HOW TO COMPLETE THIS TASK:
Out of the entries that follow, copy each line containing "username".

DATA RECORDS:
■ ■ ■ ■ ■
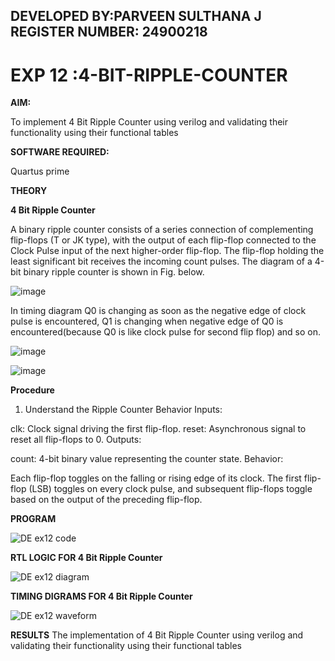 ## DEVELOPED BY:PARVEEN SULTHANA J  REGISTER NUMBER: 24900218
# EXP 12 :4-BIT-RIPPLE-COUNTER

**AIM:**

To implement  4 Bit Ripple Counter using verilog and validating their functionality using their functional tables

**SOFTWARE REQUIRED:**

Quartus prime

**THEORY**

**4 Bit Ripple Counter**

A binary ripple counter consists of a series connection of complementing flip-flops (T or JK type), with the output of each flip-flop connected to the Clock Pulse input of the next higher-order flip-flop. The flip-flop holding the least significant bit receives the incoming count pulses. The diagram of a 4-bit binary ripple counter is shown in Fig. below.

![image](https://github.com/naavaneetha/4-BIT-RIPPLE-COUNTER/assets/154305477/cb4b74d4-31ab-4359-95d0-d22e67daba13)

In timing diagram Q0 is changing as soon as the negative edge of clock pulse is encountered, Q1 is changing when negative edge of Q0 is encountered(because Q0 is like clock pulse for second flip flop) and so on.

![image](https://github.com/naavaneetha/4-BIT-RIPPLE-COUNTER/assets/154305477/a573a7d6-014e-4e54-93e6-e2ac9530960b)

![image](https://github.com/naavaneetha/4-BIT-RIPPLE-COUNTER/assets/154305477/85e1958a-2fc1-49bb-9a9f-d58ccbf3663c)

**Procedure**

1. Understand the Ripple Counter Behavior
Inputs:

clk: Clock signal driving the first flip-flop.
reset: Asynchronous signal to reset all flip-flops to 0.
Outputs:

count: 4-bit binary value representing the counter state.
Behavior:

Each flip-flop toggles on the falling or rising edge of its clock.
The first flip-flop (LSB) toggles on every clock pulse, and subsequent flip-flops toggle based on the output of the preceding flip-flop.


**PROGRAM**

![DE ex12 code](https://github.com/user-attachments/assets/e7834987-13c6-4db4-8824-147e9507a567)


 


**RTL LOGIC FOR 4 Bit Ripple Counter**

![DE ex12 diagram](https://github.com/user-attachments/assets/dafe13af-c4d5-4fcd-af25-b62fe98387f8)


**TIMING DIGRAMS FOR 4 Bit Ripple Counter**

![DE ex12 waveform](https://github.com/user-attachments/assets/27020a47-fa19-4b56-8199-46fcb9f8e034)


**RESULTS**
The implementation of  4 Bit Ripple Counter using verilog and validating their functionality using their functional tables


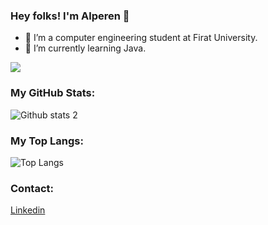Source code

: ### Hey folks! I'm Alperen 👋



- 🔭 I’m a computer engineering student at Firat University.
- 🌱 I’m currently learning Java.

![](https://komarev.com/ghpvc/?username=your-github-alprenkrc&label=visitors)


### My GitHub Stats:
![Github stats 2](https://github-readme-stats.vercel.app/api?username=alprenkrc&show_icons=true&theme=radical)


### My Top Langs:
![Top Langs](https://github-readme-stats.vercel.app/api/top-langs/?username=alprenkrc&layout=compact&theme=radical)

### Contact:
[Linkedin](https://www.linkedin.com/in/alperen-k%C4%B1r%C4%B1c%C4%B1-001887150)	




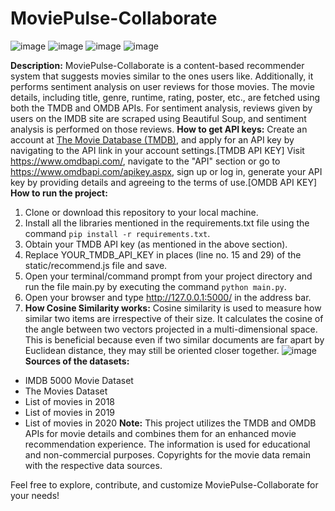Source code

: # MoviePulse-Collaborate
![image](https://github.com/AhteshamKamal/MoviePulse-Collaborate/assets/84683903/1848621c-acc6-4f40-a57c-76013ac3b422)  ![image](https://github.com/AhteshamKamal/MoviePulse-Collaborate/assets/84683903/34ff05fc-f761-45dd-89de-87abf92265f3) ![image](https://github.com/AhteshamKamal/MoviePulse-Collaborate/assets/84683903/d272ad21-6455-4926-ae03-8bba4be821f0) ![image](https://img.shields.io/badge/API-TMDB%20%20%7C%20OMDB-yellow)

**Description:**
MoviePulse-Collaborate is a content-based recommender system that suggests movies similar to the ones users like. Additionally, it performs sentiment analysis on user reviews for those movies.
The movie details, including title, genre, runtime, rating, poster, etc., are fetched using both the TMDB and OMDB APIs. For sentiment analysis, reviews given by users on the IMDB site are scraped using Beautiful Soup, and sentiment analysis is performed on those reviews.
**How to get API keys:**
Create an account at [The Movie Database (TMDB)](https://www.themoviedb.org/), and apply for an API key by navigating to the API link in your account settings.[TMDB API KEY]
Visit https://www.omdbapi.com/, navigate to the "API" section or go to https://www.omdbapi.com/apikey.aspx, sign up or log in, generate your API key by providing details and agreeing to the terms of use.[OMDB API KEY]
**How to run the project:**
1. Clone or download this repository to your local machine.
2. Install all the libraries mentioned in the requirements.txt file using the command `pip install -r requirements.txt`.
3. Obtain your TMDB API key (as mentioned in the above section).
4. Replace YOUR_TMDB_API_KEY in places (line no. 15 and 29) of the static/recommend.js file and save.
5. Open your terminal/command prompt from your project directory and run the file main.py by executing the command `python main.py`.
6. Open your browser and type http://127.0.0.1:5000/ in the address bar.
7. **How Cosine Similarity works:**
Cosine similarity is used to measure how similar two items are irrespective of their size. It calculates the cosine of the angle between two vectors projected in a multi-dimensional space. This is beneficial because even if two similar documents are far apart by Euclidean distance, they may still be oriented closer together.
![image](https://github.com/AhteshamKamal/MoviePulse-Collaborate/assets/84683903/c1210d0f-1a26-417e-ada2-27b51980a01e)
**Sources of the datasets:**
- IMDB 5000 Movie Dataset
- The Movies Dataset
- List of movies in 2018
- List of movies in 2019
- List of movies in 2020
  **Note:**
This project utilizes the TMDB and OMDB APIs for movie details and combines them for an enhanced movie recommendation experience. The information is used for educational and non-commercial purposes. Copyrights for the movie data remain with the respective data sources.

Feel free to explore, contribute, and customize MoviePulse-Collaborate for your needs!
■ ■ ■ ■ ■
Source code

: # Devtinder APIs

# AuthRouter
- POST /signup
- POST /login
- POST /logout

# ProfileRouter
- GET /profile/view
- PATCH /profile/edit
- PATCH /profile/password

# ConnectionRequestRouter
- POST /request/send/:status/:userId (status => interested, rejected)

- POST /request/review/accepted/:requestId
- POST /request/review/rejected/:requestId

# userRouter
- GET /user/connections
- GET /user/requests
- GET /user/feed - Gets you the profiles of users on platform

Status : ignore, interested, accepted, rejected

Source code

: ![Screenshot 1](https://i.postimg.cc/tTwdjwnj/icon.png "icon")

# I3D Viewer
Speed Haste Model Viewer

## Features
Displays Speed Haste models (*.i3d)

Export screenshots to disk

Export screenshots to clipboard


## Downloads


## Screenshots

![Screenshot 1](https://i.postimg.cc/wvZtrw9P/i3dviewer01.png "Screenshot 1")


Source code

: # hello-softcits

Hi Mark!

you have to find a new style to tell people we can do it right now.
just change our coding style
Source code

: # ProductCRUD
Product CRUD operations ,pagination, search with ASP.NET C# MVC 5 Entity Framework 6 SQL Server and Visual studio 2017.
■ ■ ■ ■ ■
REPLY TO THE TASK:
![](https://komarev.com/ghpvc/?username=your-github-alprenkrc&label=visitors)
![Github stats 2](https://github-readme-stats.vercel.app/api?username=alprenkrc&show_icons=true&theme=radical)
![Top Langs](https://github-readme-stats.vercel.app/api/top-langs/?username=alprenkrc&layout=compact&theme=radical)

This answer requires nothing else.